À un moment, Ma Chaîne Sport ne suffit pas pour gagner ma vie, j’ai envie d’arrêter et de passer à autre chose. Jean-Yves me dit : «Accroche-toi. On n’a pas le budget pour te donner plus, mais tu es en train d’apprendre le métier et si notre chaîne perd les droits, tu auras eu cette expérience et tu pourras basculer». C’est ce qu’il s’est passé. Un jour, Xavier Vaution me demande de commenter un match des JO de Londres pour beIN. Finalement, je commente tous les JO. Dans la foulée, beIN obtient les droits de la NBA et je deviens le premier consultant basket de la chaîne.

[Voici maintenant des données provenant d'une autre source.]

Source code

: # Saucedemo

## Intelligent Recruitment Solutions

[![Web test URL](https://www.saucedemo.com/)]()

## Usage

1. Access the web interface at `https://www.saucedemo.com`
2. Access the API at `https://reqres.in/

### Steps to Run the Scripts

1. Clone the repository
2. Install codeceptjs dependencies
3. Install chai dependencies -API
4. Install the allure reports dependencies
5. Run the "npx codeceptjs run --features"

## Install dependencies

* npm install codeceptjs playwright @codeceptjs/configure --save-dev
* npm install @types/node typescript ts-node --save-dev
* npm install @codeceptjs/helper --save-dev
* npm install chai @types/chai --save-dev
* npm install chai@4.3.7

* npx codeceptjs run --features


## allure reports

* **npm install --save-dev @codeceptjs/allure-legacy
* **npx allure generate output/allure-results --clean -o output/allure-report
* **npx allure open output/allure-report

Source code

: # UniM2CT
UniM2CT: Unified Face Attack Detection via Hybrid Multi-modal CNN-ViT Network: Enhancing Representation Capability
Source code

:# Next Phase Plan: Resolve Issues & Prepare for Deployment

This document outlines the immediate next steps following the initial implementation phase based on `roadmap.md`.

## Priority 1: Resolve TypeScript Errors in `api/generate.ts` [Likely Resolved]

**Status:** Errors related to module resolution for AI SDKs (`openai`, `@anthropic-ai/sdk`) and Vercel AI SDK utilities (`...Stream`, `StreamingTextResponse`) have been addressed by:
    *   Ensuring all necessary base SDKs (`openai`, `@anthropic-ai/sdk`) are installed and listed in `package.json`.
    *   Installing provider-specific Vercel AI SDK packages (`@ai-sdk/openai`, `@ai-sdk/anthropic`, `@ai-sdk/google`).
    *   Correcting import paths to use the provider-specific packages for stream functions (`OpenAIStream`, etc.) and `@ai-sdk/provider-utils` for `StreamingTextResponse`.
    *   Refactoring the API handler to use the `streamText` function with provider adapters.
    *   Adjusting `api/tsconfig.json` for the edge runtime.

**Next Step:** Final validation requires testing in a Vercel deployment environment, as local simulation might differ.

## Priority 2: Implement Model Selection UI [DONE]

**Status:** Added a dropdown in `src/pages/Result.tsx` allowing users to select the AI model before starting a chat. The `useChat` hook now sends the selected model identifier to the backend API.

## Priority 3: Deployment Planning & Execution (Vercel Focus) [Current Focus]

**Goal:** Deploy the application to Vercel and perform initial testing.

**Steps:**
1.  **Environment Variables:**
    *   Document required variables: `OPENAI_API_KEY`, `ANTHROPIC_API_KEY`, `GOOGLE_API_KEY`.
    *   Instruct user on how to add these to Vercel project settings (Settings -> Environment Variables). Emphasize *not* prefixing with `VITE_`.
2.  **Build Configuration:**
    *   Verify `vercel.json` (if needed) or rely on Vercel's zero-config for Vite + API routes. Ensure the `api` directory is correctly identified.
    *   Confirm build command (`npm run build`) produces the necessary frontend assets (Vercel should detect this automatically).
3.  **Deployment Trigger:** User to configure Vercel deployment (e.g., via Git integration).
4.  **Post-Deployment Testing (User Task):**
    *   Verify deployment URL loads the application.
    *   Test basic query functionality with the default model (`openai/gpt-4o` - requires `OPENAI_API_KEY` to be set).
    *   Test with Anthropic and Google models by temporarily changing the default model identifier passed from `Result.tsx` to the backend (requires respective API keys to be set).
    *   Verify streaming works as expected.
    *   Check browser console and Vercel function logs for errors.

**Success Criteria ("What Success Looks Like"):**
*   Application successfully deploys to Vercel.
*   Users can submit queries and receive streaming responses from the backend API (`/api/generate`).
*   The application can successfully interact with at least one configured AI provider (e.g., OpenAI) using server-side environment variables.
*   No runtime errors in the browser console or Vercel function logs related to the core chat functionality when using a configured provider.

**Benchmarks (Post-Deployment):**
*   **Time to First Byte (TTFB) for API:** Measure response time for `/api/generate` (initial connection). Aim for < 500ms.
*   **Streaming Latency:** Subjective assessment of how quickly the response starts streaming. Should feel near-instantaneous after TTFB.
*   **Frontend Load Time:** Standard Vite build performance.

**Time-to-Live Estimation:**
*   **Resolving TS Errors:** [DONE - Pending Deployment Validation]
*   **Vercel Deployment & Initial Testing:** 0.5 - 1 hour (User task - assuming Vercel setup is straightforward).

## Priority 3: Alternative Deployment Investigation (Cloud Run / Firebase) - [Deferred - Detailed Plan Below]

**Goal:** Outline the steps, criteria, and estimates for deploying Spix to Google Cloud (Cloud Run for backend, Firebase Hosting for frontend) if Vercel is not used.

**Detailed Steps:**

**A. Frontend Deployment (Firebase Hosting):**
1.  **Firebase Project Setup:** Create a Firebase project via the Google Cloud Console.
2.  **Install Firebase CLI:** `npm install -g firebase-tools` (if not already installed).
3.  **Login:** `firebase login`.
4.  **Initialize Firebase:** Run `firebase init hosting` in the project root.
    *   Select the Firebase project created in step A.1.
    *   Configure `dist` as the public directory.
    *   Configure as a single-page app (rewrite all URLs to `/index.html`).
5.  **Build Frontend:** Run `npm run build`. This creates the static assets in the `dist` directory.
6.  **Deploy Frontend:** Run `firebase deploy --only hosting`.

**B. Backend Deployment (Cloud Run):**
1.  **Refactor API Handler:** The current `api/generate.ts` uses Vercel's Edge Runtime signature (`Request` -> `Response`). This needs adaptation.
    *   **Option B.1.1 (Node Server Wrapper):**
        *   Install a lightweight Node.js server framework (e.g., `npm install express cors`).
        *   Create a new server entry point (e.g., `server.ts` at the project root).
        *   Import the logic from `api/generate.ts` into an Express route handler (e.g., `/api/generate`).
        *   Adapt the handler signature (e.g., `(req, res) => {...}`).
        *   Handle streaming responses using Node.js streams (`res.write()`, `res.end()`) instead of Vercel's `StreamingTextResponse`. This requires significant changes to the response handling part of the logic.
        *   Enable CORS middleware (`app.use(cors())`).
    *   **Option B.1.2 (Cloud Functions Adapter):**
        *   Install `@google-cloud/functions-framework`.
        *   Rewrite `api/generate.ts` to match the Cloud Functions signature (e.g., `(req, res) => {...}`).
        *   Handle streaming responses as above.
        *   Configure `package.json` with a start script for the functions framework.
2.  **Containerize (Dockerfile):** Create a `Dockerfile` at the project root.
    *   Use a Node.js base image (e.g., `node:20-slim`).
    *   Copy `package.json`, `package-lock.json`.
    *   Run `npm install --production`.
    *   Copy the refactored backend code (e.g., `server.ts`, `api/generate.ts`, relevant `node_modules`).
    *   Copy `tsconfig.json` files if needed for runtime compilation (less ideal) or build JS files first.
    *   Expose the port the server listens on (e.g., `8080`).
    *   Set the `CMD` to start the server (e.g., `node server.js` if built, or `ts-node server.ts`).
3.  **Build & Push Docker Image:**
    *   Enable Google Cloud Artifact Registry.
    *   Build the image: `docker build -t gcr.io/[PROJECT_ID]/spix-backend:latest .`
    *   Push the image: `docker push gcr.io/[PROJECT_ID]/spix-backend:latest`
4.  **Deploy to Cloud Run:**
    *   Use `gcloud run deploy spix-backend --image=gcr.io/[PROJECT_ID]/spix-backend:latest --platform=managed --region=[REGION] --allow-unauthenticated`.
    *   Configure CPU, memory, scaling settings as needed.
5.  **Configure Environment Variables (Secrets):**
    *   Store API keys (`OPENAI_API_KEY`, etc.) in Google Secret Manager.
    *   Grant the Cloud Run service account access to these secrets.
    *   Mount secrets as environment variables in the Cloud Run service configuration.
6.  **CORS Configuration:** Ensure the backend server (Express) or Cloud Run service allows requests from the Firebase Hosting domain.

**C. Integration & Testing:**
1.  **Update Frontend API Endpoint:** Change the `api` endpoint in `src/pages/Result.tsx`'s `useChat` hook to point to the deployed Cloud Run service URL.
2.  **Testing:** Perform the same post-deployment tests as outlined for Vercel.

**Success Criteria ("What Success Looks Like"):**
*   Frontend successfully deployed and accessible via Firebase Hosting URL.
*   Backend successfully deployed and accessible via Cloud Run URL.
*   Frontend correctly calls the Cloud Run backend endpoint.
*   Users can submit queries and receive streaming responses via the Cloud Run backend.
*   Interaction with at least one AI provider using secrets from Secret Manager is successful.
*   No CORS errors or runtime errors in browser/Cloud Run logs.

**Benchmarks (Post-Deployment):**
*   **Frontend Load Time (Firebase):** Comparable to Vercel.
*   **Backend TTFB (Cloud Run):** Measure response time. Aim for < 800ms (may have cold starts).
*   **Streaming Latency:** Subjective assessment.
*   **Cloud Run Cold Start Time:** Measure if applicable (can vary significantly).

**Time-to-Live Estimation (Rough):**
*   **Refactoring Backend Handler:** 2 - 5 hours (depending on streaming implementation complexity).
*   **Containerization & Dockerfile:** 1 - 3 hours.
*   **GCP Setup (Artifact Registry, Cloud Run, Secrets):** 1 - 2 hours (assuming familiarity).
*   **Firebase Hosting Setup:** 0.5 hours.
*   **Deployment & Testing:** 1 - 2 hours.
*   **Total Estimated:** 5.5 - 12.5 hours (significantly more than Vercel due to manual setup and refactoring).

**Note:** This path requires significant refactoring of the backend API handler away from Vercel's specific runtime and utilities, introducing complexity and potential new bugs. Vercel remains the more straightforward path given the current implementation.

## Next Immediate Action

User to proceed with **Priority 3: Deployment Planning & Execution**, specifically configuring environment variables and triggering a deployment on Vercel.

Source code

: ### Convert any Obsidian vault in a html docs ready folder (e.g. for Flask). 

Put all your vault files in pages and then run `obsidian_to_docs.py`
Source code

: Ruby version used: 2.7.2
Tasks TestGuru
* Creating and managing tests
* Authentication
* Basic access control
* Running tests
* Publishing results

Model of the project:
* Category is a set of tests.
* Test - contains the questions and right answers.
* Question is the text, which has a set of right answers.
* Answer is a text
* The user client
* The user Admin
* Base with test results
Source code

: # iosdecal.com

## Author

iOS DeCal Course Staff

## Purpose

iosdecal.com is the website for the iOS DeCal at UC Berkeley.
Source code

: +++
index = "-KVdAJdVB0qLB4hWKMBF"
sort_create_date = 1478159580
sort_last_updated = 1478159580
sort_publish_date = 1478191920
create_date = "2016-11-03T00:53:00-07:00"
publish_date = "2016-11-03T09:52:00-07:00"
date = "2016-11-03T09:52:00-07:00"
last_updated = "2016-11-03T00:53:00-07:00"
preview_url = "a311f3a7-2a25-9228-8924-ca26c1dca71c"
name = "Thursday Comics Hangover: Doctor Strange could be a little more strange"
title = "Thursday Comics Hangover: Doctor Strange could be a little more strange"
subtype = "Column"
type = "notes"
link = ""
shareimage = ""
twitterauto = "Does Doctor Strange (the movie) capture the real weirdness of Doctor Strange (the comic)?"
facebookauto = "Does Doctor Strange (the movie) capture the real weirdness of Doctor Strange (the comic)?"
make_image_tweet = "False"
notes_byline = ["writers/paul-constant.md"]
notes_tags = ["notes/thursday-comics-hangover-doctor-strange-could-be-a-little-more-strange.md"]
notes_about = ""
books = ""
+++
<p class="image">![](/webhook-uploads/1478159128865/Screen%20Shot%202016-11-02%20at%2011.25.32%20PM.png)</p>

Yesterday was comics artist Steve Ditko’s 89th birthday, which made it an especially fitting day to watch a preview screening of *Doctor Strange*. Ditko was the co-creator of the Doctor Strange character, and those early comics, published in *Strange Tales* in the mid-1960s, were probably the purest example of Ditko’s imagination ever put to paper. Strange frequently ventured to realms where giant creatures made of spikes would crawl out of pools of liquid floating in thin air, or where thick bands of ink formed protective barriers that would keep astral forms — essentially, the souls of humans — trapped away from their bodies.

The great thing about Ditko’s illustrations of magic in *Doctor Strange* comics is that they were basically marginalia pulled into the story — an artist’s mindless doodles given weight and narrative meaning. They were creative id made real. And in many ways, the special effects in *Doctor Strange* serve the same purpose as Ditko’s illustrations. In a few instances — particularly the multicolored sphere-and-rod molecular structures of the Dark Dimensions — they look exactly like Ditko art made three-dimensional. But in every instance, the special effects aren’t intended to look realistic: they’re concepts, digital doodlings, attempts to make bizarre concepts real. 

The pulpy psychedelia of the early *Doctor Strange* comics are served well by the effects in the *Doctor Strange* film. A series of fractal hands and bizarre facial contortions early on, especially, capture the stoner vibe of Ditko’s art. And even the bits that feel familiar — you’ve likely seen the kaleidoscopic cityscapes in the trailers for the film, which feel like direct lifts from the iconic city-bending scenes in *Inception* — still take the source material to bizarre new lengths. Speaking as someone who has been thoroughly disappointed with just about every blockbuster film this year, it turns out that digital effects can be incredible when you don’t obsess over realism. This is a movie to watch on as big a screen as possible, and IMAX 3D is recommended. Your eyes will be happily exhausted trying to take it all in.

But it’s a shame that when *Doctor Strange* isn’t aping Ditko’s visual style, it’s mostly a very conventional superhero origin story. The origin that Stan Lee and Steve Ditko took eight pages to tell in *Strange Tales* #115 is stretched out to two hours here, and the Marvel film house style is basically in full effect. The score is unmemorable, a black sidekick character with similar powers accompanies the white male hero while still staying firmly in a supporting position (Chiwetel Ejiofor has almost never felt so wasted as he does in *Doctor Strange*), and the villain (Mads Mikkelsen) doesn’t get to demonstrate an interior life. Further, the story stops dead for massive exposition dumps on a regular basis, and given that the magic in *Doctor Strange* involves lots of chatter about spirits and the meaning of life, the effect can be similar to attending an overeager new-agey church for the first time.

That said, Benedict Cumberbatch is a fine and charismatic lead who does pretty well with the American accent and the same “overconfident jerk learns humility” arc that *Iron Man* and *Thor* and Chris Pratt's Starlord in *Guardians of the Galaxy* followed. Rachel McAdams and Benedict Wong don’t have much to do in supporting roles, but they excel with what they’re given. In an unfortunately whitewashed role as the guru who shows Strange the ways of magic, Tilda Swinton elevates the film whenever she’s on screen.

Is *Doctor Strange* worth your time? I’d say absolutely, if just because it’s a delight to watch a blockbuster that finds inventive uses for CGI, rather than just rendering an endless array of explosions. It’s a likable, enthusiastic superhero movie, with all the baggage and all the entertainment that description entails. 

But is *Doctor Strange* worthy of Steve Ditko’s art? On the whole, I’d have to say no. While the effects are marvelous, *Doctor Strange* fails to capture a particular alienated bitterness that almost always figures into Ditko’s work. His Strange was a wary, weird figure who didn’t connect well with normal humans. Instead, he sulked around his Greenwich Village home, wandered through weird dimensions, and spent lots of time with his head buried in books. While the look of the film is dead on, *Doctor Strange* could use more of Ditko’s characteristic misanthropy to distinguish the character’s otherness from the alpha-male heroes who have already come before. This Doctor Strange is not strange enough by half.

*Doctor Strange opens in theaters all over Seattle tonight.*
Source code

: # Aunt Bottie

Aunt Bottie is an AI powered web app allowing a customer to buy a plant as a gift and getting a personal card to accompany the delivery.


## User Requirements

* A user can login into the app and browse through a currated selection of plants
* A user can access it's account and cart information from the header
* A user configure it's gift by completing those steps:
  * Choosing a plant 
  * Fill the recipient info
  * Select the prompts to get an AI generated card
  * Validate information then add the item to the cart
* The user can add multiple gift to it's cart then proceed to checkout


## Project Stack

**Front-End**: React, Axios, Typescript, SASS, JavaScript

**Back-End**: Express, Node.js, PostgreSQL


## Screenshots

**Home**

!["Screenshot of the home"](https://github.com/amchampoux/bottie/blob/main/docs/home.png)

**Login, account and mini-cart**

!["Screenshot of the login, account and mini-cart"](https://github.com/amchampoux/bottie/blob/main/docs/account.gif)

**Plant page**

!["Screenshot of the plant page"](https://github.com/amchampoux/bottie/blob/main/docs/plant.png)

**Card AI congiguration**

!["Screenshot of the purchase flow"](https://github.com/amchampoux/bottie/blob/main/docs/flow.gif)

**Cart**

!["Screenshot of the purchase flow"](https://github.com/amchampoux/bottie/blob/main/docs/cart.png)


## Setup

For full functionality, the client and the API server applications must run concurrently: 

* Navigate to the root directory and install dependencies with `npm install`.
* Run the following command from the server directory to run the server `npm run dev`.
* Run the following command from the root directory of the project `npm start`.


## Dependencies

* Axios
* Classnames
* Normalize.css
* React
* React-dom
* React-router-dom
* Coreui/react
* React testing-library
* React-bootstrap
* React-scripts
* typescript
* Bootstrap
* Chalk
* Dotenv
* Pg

Au niveau du rythme de vie, on morfle, ce n’est pas naturel de bosser la nuit. Je suis en décalage permanent. Ma copine se lève à 7h, je rentre, on boit un café, je me couche, je me réveille vers 12h30, je regarde NBA Extra, je refais une sieste, je vais me balader, avec cette sensation d’être un voleur, à me dire que je ne bosse pas. Ma copine finit le boulot à 19h, on regarde les séries, Canteloup, le journal télévisé, je m’endors. Quand je me réveille, elle dort. Voilà, je ne la vois pas. Mais ça ne dure que sept mois. L’intersaison est longue. Parfois, c’est dur quand tu enchaînes le match le soir, l’émission le lendemain midi, mais j’ai énormément de chance. Il y a tellement de gens qui voudraient faire ça. La reconversion, ce n’est pas simple. Moi, avoir réussi à ne rien foutre, tondre ma pelouse, et finalement basculer à beIN… J’ai une bonne étoile. Depuis toujours.»